Il Documento di Valutazione dei Rischi (DVR) è l’analisi della situazione attorno alla quale ruota ogni attività di prevenzione. Tuttavia esiste un altro documento essenziale che deve sempre essere presente e disponibile in azienda: il Protocollo sanitario (PSS).
Che cos’è il PSS
Il PSS, redatto dal Medico del Lavoro, elenca i rischi individuati e descrive il piano delle visite previste per i lavoratori.
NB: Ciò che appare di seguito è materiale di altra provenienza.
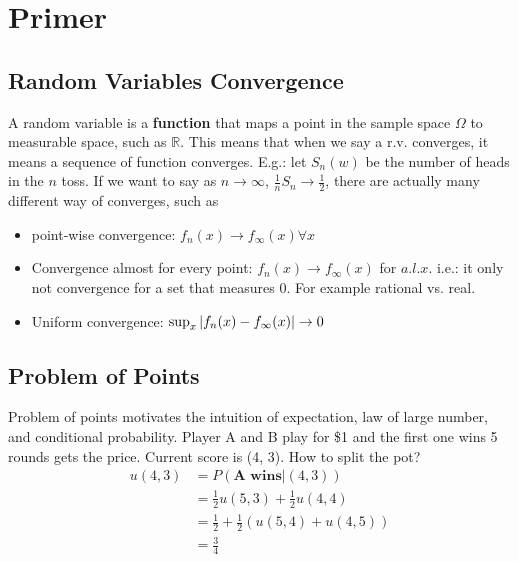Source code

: \chapter{Primer} 

\section{Random Variables Convergence}
A random variable is a \textbf{function} that maps a point in the sample space $\Omega$ to measurable space, such as $\mathbb{R}$. This means that when we say a r.v. converges, it means a sequence of function converges. E.g.: let $S_n(w)$ be the number of heads in the $n$ toss. If we want to say as $n\to \infty$, $\frac{1}{n} S_n \to \frac{1}{2}$, there are actually many different way of converges, such as 
    \begin{itemize}
        \item point-wise convergence: $f_n(x) \to f_\infty(x) \forall x$
        \item Convergence almost for every point: $f_n(x) \to f_\infty(x)$ for $a.l.x$. i.e.: it only not convergence for a set that measures 0. For example rational vs. real. 
        \item Uniform convergence: $\sup_x \left| f_n(x) - f_\infty(x) \right| \to 0$
    \end{itemize}

\section{Problem of Points} 
Problem of points motivates the intuition of expectation, law of large number, and conditional probability. Player A and B play for \$1 and the first one wins 5 rounds gets the price. Current score is (4, 3). How to split the pot? 
    \begin{align*}
        u(4,3) 
        & = P( \textbf{A wins} | (4,3)) \\
        & = \frac{1}{2} u(5,3) + \frac{1}{2}u(4,4)\\
        & = \frac{1}{2} + \frac{1}{2}(u(5,4) + u(4,5)) \\
        & = \frac{3}{4}
    \end{align*}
È importante che sia conservato in azienda, preferibilmente allegato al DVR, per permettere una verifica immediata della coerenza tra l’analisi dei rischi e la sorveglianza sanitaria attivata.
In alcuni casi il medico competente non fornisce il Protocollo Sanitario come documento a sé stante, ma inserisce i rischi e le relative visite esclusivamente all’interno della relazione sanitaria di ogni singolo lavoratore. Sebbene questa pratica sia lecita, essa rende più complessa la pianificazione aziendale. La periodicità delle visite dipende dalla mansione svolta dai singoli dipendenti. Se il medico non esplicita chiaramente l’intero quadro dei rischi nel Protocollo sanitario, il datore di lavoro potrebbe avere difficoltà a monitorare se ogni lavoratore è sottoposto a tutti i controlli necessari nel tempo.
Chi controlla il DVR e il PSS
Durante un’ispezione, l’autorità di vigilanza verifica innanzitutto se il DVR è redatto correttamente, se prende in esame tutte le mansioni e se la valutazione dei rischi è approfondita. Una volta accertata la qualità del Documento controlla la coerenza con il Protocollo Sanitario. Se il medico competente ha previsto la sorveglianza sanitaria per un rischio che nel DVR è classificato come irrilevante (o viceversa), si crea una discordanza che può generare contestazioni. Il Documento di Valutazione dei Rischi e il Protocollo sanitario devono essere concordi: una divergenza non risolta è spesso interpretata dagli organi di controllo come il segnale di una valutazione dei rischi carente o non condivisa tra le figure responsabili.
Responsabilità del Datore di Lavoro
Se emerge una discrepanza tra il Documento di Valutazione dei Rischi e il Protocollo sanitario, il datore di lavoro deve farsi promotore di un confronto tecnico. Il medico competente possiede la competenza clinica per suggerire la sorveglianza sanitaria, ma il datore di lavoro, supportato dal proprio consulente tecnico, deve fornire dati oggettivi a sostegno della valutazione effettuata. Se si ritiene che un rischio non richieda visite mediche, la posizione aziendale deve essere sostenuta da misurazioni strumentali precise o da metodi di valutazione approfonditi che dimostrino il rispetto dei valori di soglia.
È fondamentale che il datore di lavoro non ignori queste incongruenze, poiché la responsabilità finale della valutazione dei rischi è interamente sua. Una valutazione incompleta o incoerente rispetto alla sorveglianza sanitaria è sanzionata pesantemente, occorre quindi risolvere preventivamente i disallineamenti attraverso un dialogo tra consulente e medico del lavoro. È l’unico modo per garantire che la documentazione aziendale sia solida, veritiera e capace di reggere con successo un eventuale controllo ispettivo.